Writing weekly memos is a powerful habit that will raise your level of thinking and will improve your effectiveness. Your weekly memo is the way to clean your brain from everything that keeps you up at night.

Writing helps us think. When we write something down, we translate our abstract ideas into a structured form. When we can’t communicate something clearly in writing, we don’t yet understand it well enough. Writing is the process of thinking.

Last year, I started a habit of writing morning pages. The idea comes from Julia Cameron, the author of The Artist’s Way Workbook. Before you go about your day, you take about twenty minutes to write three pages in your morning journal. What should you write about? It doesn’t matter if you write three pages without taking your hand off the notebook.
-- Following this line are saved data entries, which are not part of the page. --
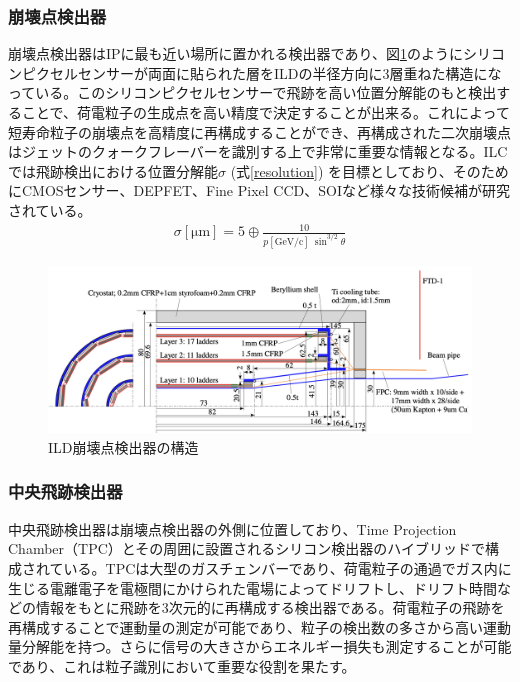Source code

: \subsubsection{崩壊点検出器}
崩壊点検出器はIPに最も近い場所に置かれる検出器であり、図\ref{vertexdetector}のようにシリコンピクセルセンサーが両面に貼られた層をILDの半径方向に3層重ねた構造になっている。このシリコンピクセルセンサーで飛跡を高い位置分解能のもと検出することで、荷電粒子の生成点を高い精度で決定することが出来る。これによって短寿命粒子の崩壊点を高精度に再構成することができ、再構成された二次崩壊点はジェットのクォークフレーバーを識別する上で非常に重要な情報となる。ILCでは飛跡検出における位置分解能$\sigma$ (式\ref{resolution}) を目標としており、そのためにCMOSセンサー、DEPFET、Fine Pixel CCD、SOIなど様々な技術候補が研究されている\cite{tdr2}。
\begin{align}
\label{resolution}
\sigma [\mathrm{\mu m}] = 5 \oplus \frac{10} {p[\mathrm{GeV/c}] \ {\sin^{3/2}{\theta}}}
\end{align}
\begin{figure}[H]
	\begin{center}
 \includegraphics[keepaspectratio, scale=0.3]
 	{Figure/Introduction/vertexdetector.png}
 		\caption {ILD崩壊点検出器の構造}
 		\label{vertexdetector}
	\end{center}
\end{figure}
\subsubsection{中央飛跡検出器}
中央飛跡検出器は崩壊点検出器の外側に位置しており、Time Projection Chamber（TPC）とその周囲に設置されるシリコン検出器のハイブリッドで構成されている。TPCは大型のガスチェンバーであり、荷電粒子の通過でガス内に生じる電離電子を電極間にかけられた電場によってドリフトし、ドリフト時間などの情報をもとに飛跡を3次元的に再構成する検出器である。荷電粒子の飛跡を再構成することで運動量の測定が可能であり、粒子の検出数の多さから高い運動量分解能を持つ。さらに信号の大きさからエネルギー損失も測定することが可能であり、これは粒子識別において重要な役割を果たす。

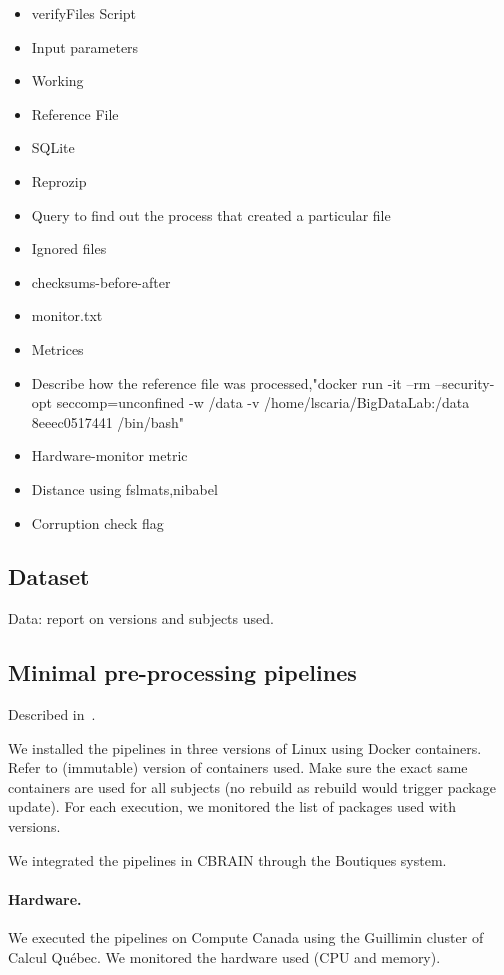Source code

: \documentclass{article}
\begin{document}
\begin{itemize}
  \item{verifyFiles Script}
  \item{Input parameters}
  \item{Working}
  \item{Reference File}
  \item{SQLite}
  \item{Reprozip}
  \item{Query to find out the process that created a particular file}
  \item{Ignored files}
  \item{checksums-before-after}
  \item{monitor.txt}
  \item{Metrices}
  \item{Describe how the reference file was processed,"docker run -it --rm --security-opt seccomp=unconfined -w /data -v /home/lscaria/BigDataLab:/data 8eeec0517441 /bin/bash"}
  \item{Hardware-monitor metric}
  \item{Distance using fslmats,nibabel}
  \item{Corruption check flag}
\end{itemize}
\subsection{Dataset}

Data: report on versions and subjects used.

\subsection{Minimal pre-processing pipelines}

Described in~\cite{glasser2013minimal}.

We installed the pipelines in three versions of Linux using Docker
containers. Refer to (immutable) version of containers used. Make sure
the exact same containers are used for all subjects (no rebuild as
rebuild would trigger package update). For each execution, we
monitored the list of packages used with versions.

We integrated the pipelines in CBRAIN through the Boutiques system.

\paragraph{Hardware.} We executed the pipelines on Compute Canada
using the Guillimin cluster of Calcul Qu\'ebec. We monitored the
hardware used (CPU and memory). 
\end{document}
At first, it feels awkward. You write about your dreams, worries, thoughts, previous day’s events, goals, and aspirations. You just keep writing everything that comes to your mind. Morning pages are not intended to be art or writing. The goal is to clear your mind of lingering thoughts. As Cameron puts it:

“Morning pages are not real writing. They are simply the siphoning off of the mind’s surface so that we can get to the deeper thoughts and impulses that lie beneath our daily voice-over.”

Writing morning pages is a very meditative process. You remove the obsessive thoughts from your mind by putting them on the page. Before the habit is fully formed you may struggle to get to three pages every morning. But after a couple of weeks, it becomes second nature. You will look forward to writing your morning pages because it feels like clearing and calming your ever-noisy mind.

The same is true in our professional lives. We keep multiple projects, initiatives, and goals in mind. And if we don’t write them down they eat into our ability to focus on the present — the task at hand. They cloud our mental operating system. The Getting Things Done (GTD) methodology created by David Allen was designed to enable stress-free productivity. The main idea is to write down your to-do items then use a systematic process for prioritizing and managing them. Similarly, Atul Gawande, in his best selling book Checklist Manifesto, argues that writing things out in a simple checklist not only helps you focus your mental energy on the task at hand but also reduces the number of mistakes and errors you make.

Writing a weekly memo can be another powerful habit to improve your productivity and focus. I started writing a weekly memo a few weeks ago and it has changed everything. It helps me stay focused and communicate better across the organization.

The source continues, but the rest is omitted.